This is an interesting modern situation: an individual meditation retreat, little contact with others and only that which is generated by myself, comfortable and convenient conditions, no deprivation. No TV (I don’t watch it anyway), no music, the occasional YouTube related to Dharma as a teaching and inspiration, deep texts for contemplation, and this computer (ostensibly to lead the morning meditations). By the end of tonight, just about 10 hours of meditation will be the rhythm within a day. I still have the intention to actualize 14 hours a day. This includes recitations, mantra gardening, and walker-walking meditations. As the cars drive by on the busy street outside I feel we are one, and thus the constant mantra of well-being and happiness for all pours out, and the wish that each person realize peace within in order to bring it into the world.

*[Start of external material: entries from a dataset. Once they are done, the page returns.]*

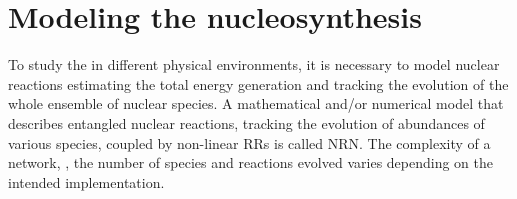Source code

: 
\section{Modeling the nucleosynthesis}\label{sec:nucleo:method}

%
To study the \nuc{} in different physical environments, it is necessary to 
model nuclear reactions estimating the total energy generation 
\citep[\eg][]{Weaver:1978,Mueller:1986,Timmes:1999} and tracking the 
evolution of the whole ensemble of nuclear species. A mathematical and/or 
numerical model that describes entangled nuclear reactions, tracking the 
evolution of abundances of various species, coupled by non-linear 
\acp{RR} is called \ac{NRN}.%
%
The complexity of a network, \ie, the number of species and reactions evolved 
varies depending on the intended implementation. 
%
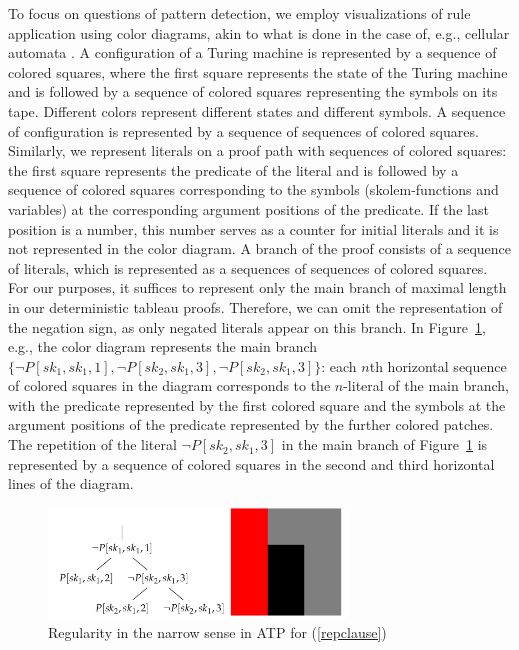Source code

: \documentclass[%
  manuscript=article,   %
  year=2024,
  volume=77,
  doi=10.59203/zfn.77.694,
]{zfn}
\begin{document}
To focus on questions of pattern detection, we employ visualizations of rule application using color diagrams, akin to what is done in the case of, e.g., cellular automata \parencite[cf.][]{Wolfram}. 
A configuration of a Turing machine is represented by a sequence of colored squares, where the first square represents the state of the Turing machine and is followed by a sequence of colored squares representing the symbols on its tape. Different colors represent different states and different symbols. A sequence of configuration is represented by a sequence of sequences of colored squares. Similarly, we represent literals on a proof path with sequences of colored squares: the first square represents \label{colordia} the predicate of the literal and is followed by a sequence of colored squares corresponding to the symbols (skolem-functions and variables) at the corresponding argument positions of the predicate. If the last position is a number, this number serves as a counter for initial literals and it is not represented in the color diagram. A branch of the proof consists of a sequence of literals, which is represented as a sequences of sequences of colored squares. For our purposes, it suffices to represent only the main branch of maximal length in our deterministic tableau proofs. Therefore, we can omit the representation of the negation sign, as only negated literals appear on this branch. In Figure~\ref{rep}, e.g., the color diagram represents the main branch $\{\neg P[sk_1,sk_1,1], \neg P[sk_2,sk_1,3], \neg P[sk_2,sk_1,3]\}$: each $n$th horizontal sequence 
of colored squares in the diagram corresponds to the $n$-literal of the main branch, with the predicate represented by the first colored square and the symbols at the argument positions of the predicate represented by the further colored patches. The repetition of the literal $\neg P[sk_2,sk_1,3]$ in the main branch of Figure~\ref{rep} is represented by a sequence of colored squares in the second and third horizontal lines of the diagram.


\begin{figure}[ht]
\begin{center}
\includegraphics[width=8cm]{ART_Lampert/fig1.png}
\end{center}
\caption{Regularity in the narrow sense in ATP for (\ref{repclause})}
    \label{rep}
\end{figure}
\end{document}
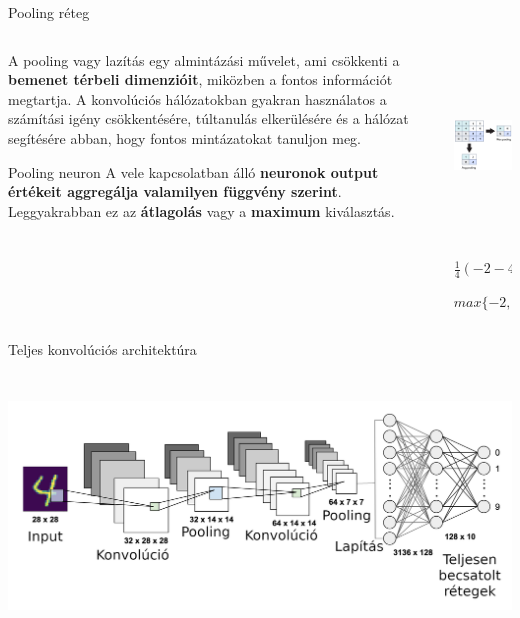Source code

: \documentclass[english, aspectratio=169]{beamer}
\begin{document}
\begin{frame}{Pooling réteg}
	\begin{columns}
		\begin{column}{.5\textwidth}
			A pooling vagy lazítás egy almintázási művelet, ami csökkenti a \textbf{bemenet térbeli dimenzióit}, miközben a fontos információt megtartja. A konvolúciós hálózatokban gyakran használatos a számítási igény csökkentésére, túltanulás elkerülésére és a hálózat segítésére abban, hogy fontos mintázatokat tanuljon meg.\par\smallskip
			\begin{block}{Pooling neuron}
				A vele kapcsolatban álló \textbf{neuronok output értékeit aggregálja valamilyen függvény szerint}. Leggyakrabban ez az \textbf{átlagolás} vagy a \textbf{maximum} kiválasztás.
			\end{block}
		\end{column}
		\begin{column}{.5\textwidth}
			\begin{center}
				\includegraphics[height=5cm, width=7cm, keepaspectratio]{images/dl_6.png}
			\end{center}
			$\frac{1}{4}(-2 -4 +14 -11)=-1$\par\smallskip
			$max\{-2, -4, 14, -11\}=14$
		\end{column}
	\end{columns}
\end{frame}

\begin{frame}{Teljes konvolúciós architektúra}
	\begin{center}
		\includegraphics[height=7cm, width=14cm, keepaspectratio]{images/dl_7.png}
	\end{center}
\end{frame}
\end{document}
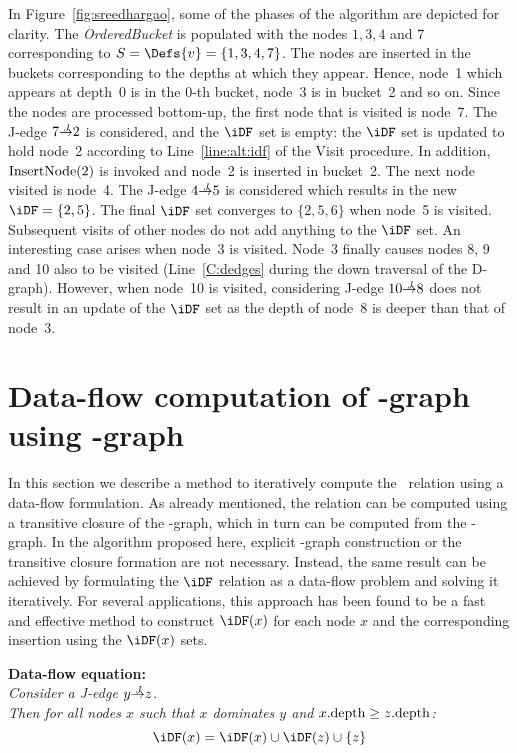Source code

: {In Figure~\ref{fig:sreedhargao}, some of the phases of the algorithm are depicted for clarity. 
The \textit{OrderedBucket} is populated with the nodes $1,3,4$ and $7$ corresponding to $S=\Defs{v}=\{1,3,4,7\}$. 
The nodes are inserted in the buckets corresponding to the depths at which they appear. 
Hence, node~1 which appears at depth~0 is in the 0-th bucket, node~3 is in bucket~2 and so on. 
Since the nodes are processed bottom-up, the first node that is visited is node~7. 
The J-edge $7 \st{J} 2$ is considered, and the $\iDF$ set is empty: 
the $\iDF$ set is updated to hold node~2 according to Line~\ref{line:alt:idf} of the Visit procedure. 
In addition, $\textrm{InsertNode}(2)$ is invoked and node~2 is inserted in bucket~2. 
The next node visited is node~4. 
The J-edge $4 \st{J} 5$ is considered which results in the new $\iDF = \{2,5\}$. 
The final $\iDF$ set converges to $\{2,5,6\}$ when node~5 is visited. 
Subsequent visits of other nodes do not add anything to the $\iDF$ set. 
An interesting case arises when node~3 is visited. 
Node~3 finally causes nodes 8, 9 and 10 also to be visited (Line~\ref{C:dedges} during the down traversal of the D-graph). 
However, when node~10 is visited, considering J-edge $10 \st{J} 8$ does not result in an update of the $\iDF$ set as the depth of node~8 is deeper than that of node~3.


\section{Data-flow computation of \iDF-graph using \DJ-graph}
In this section we describe a method to iteratively compute the \iDF~relation using a data-flow formulation. 
As already mentioned, the \iDF relation can be computed using a transitive closure of the \DF-graph, which in turn can be computed from the \DJ-graph. 
In the algorithm proposed here, explicit \DF-graph construction or the transitive closure formation are not necessary. 
Instead, the same result can be achieved by formulating the $\iDF$ relation as a data-flow problem and solving it iteratively. 
For several applications, this approach has been found to be a fast and effective method to construct $\iDF(x)$ for each node $x$ and the corresponding \phifun insertion using the $\iDF(x)$ sets.

\begin{center}   \textbf{Data-flow equation:}\\   {\it 
Consider a J-edge $y \st{J} z$.\\
Then for all nodes $x$ such that $x$ dominates $y$ and $x.\textrm{depth} \geq z.\textrm{depth}$:   $$\iDF(x) = \iDF(x) \cup \iDF(z) \cup \{z\}$$} \end{center}

}
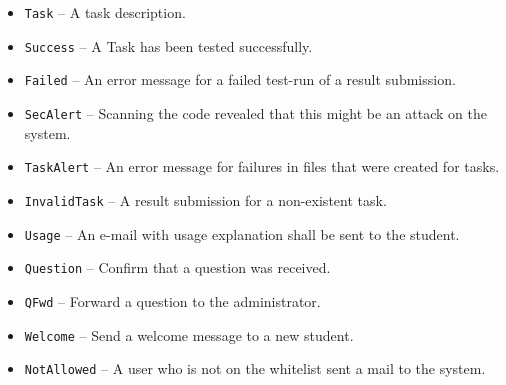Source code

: \begin{description}
\begin{itemize}
            \begin{itemize}
            \item {\tt Task} -- A task description.
            \item {\tt Success} -- A Task has been tested successfully.
            \item {\tt Failed} -- An error message for a failed test-run of a result submission.
            \item {\tt SecAlert} -- Scanning the code revealed that this might be an attack on the system.
            \item {\tt TaskAlert} -- An error message for failures in files that were created for tasks.
            \item {\tt InvalidTask} -- A result submission for a non-existent task.
            \item {\tt Usage} -- An e-mail with usage explanation shall be sent to the student. 
            \item {\tt Question} -- Confirm that a question was received.
            \item {\tt QFwd} -- Forward a question to the administrator.
            \item {\tt Welcome} -- Send a welcome message to a new student.
			\item {\tt NotAllowed} -- A user who is not on the whitelist sent a mail to the system.
            \end{itemize}


\end{itemize}
\end{description}

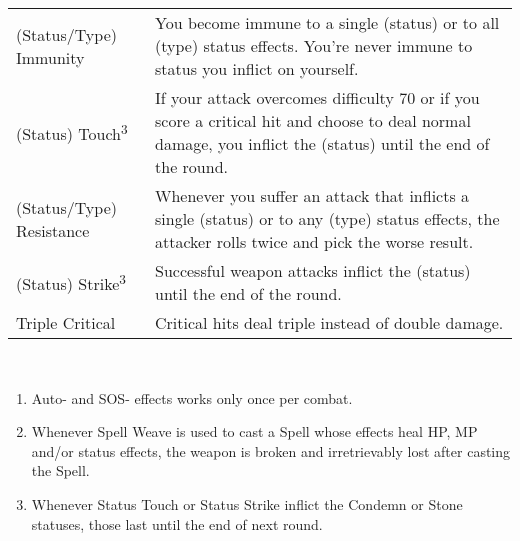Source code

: \begin{table}[ht]
\begin{tabular}{p{}p{}}
        (Status/Type) Immunity & You become immune to a single (status) or to all (type) status effects. You're never immune to status you inflict on yourself. \\
        (Status) Touch\textsuperscript{3} & If your attack overcomes difficulty 70 or if you score a critical hit and choose to deal normal damage, you inflict the (status) until the end of the round. \\
        (Status/Type) Resistance & Whenever you suffer an attack that inflicts a single (status) or to any (type) status effects, the attacker rolls twice and pick the worse result. \\
        (Status) Strike\textsuperscript{3} & Successful weapon attacks inflict the (status) until the end of the round. \\
        Triple Critical & Critical hits deal triple instead of double damage. \\ \bottomrule
        \end{tabular} \\
\end{table}
\begin{footnotesize}
\begin{enumerate}
    \item Auto- and SOS- effects works only once per combat.
    \item Whenever Spell Weave is used to cast a Spell whose effects heal HP, MP and/or status effects, the weapon is broken and irretrievably lost after casting the Spell.
    \item Whenever Status Touch or Status Strike inflict the Condemn or Stone statuses, those last until the end of next round.
\end{enumerate}
\end{footnotesize}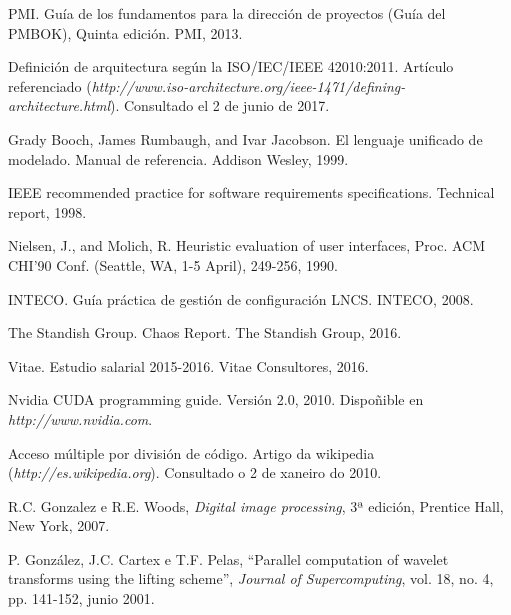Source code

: 

\begin{thebibliography}{99}
	
PMI. Guía de los fundamentos para la dirección de proyectos (Guía del PMBOK), Quinta edición. PMI, 2013. 	
	
 Definición de arquitectura según la ISO/IEC/IEEE 42010:2011. Artículo referenciado ({\it http://www.iso-architecture.org/ieee-1471/defining-architecture.html}). Consultado el 2 de junio de 2017.

Grady Booch, James Rumbaugh, and Ivar Jacobson. El lenguaje unificado de modelado. Manual
de referencia. Addison Wesley, 1999.

IEEE recommended practice for software requirements specifications. Technical report, 1998.

Nielsen, J., and Molich, R. Heuristic evaluation of user interfaces, Proc. ACM CHI'90 Conf. (Seattle, WA, 1-5 April), 249-256, 1990.

INTECO. Guía práctica de gestión de configuración LNCS. INTECO, 2008.

The Standish Group. Chaos Report. The Standish Group, 2016.

Vitae. Estudio salarial 2015-2016. Vitae Consultores, 2016.

	
 Nvidia CUDA programming guide. Versión 2.0, 2010. Dispoñible en {\it http://www.nvidia.com}.

 Acceso múltiple por división de código. Artigo da wikipedia ({\it http://es.wikipedia.org}). Consultado o 2 de xaneiro do 2010.

 R.C. Gonzalez e R.E. Woods, {\it Digital image processing}, 3ª edición, Prentice Hall, New York, 2007.

 P. González, J.C. Cartex e T.F. Pelas, ``Parallel computation of wavelet transforms using the lifting scheme'', {\it Journal of Supercomputing}, vol. 18, no. 4, pp. 141-152, junio 2001.
\end{thebibliography}

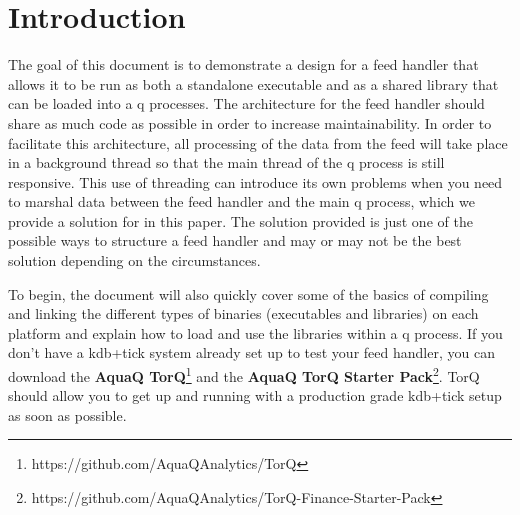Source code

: \chapter{Introduction}

The goal of this document is to demonstrate a design for a feed handler that allows it to be run as both a standalone executable and as a shared library that can be loaded into a q processes. The architecture for the feed handler should share as much code as possible in order to increase maintainability. In order to facilitate this architecture, all processing of the data from the feed will take place in a background thread so that the main thread of the q process is still responsive. This use of threading can introduce its own problems when you need to marshal data between the feed handler and the main q process, which we provide a solution for in this paper. The solution provided is just one of the possible ways to structure a feed handler and may or may
not be the best solution depending on the circumstances.

To begin, the document will also quickly cover some of the basics of compiling and linking
the different types of binaries (executables and libraries) on each platform and explain
how to load and use the libraries within a q process. If you don't have a kdb+tick system
already set up to test your feed handler, you can download the \textbf{AquaQ TorQ}\footnote{https://github.com/AquaQAnalytics/TorQ} and the
\textbf{AquaQ TorQ Starter Pack}\footnote{https://github.com/AquaQAnalytics/TorQ-Finance-Starter-Pack}. TorQ should allow you to get up and
running with a production grade kdb+tick setup as soon as possible.






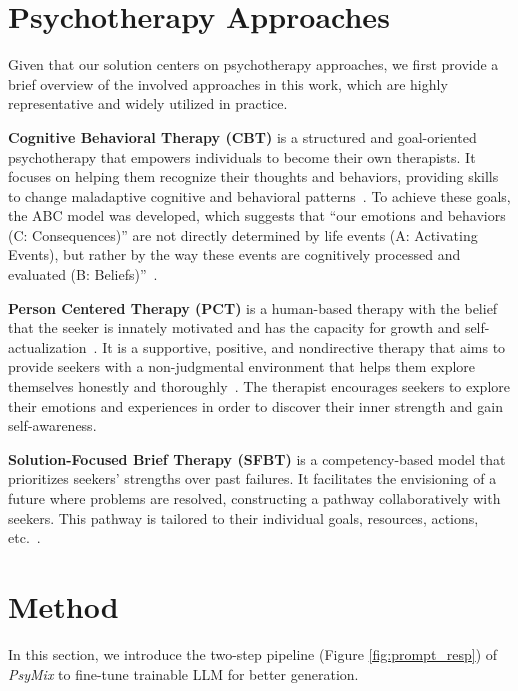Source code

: \section{Psychotherapy Approaches}
\label{sec:psychotherapy}

Given that our solution centers on psychotherapy approaches, we first provide a brief overview of the involved approaches in this work, which are highly representative and widely utilized in practice.

\textbf{Cognitive Behavioral Therapy (CBT)} is a structured and goal-oriented psychotherapy that empowers individuals to become their own therapists. It focuses on helping them recognize their thoughts and behaviors, providing skills to change maladaptive cognitive and behavioral patterns~\cite{Kristina2013KeyCBT}. To achieve these goals, the ABC model was developed, which suggests that ``our emotions and behaviors (C: Consequences)'' are not directly determined by life events (A: Activating Events), but rather by the way these events are cognitively processed and evaluated (B: Beliefs)''~\cite{Oltean2017AnEA}.

\textbf{Person Centered Therapy (PCT)} is a human-based therapy with the belief that the seeker is innately motivated and has the capacity for growth and self-actualization~\cite{Rogers1946SignificantAO}. It is a supportive, positive, and nondirective therapy that aims to provide seekers with a non-judgmental environment that helps them explore themselves honestly and thoroughly~\cite{Elliott2013PCT}. The therapist encourages seekers to explore their emotions and experiences in order to discover their inner strength and gain self-awareness.

\textbf{Solution-Focused Brief Therapy (SFBT)} is a competency-based model that prioritizes seekers' strengths over past failures. It facilitates the envisioning of a future where problems are resolved, constructing a pathway collaboratively with seekers. This pathway is tailored to their individual goals, resources, actions, etc.~\cite{Trepper2014SolutionFocusedTT}.

\section{Method}
\label{sec:method}

In this section, we introduce the two-step pipeline (Figure \ref{fig:prompt_resp}) of \textit{PsyMix} to fine-tune trainable LLM for better generation.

I have pondered this curious situation, meditated on its loose outer conditions and its self-imposed inner ones. My disability meant that a typical, more austere environment could not work; so I am in constant gratitude for the good fortune bestowed upon and offered to me by many, including my mom and Bob for these simple, comfortable accommodations.
I have wondered, can a modern person in a western lifestyle know the middle way regarding choices? Almost everything is readily available and, for most, depravation is simply a dramatic response to inconvenience. The cultural focus on individuality and self-importance has cultivated an adolescence on a societal level. We won’t find that emphasis in the Tao te Ching, the Gita, or the Dharma. My heart trusts that we will steer our way out of our current little recognized mass extreme.
The middle way pondering includes the disparity that too many live as well. As I sit, eating very little but enough, it all is organic and my body is happy to feel slight hunger much of the day. It feels light, healthy, middle. But we all are well aware of the polar opposite of the above pondered demeanor of muchness and entitlement. True lack, malnourishment, real depravation is not an ascetic choice for 99% of those who endure and die from it. It is a result of the ethos of the opposite.
What is middle? How can our attention be drawn to how distracted we are a society? All I know is that I have had to do something decisive to deeply engage the middle way, a way between the pulls, through the center of my preferences and avoidances, so that I might – just maybe – get a clue as to what this “noble” path might be.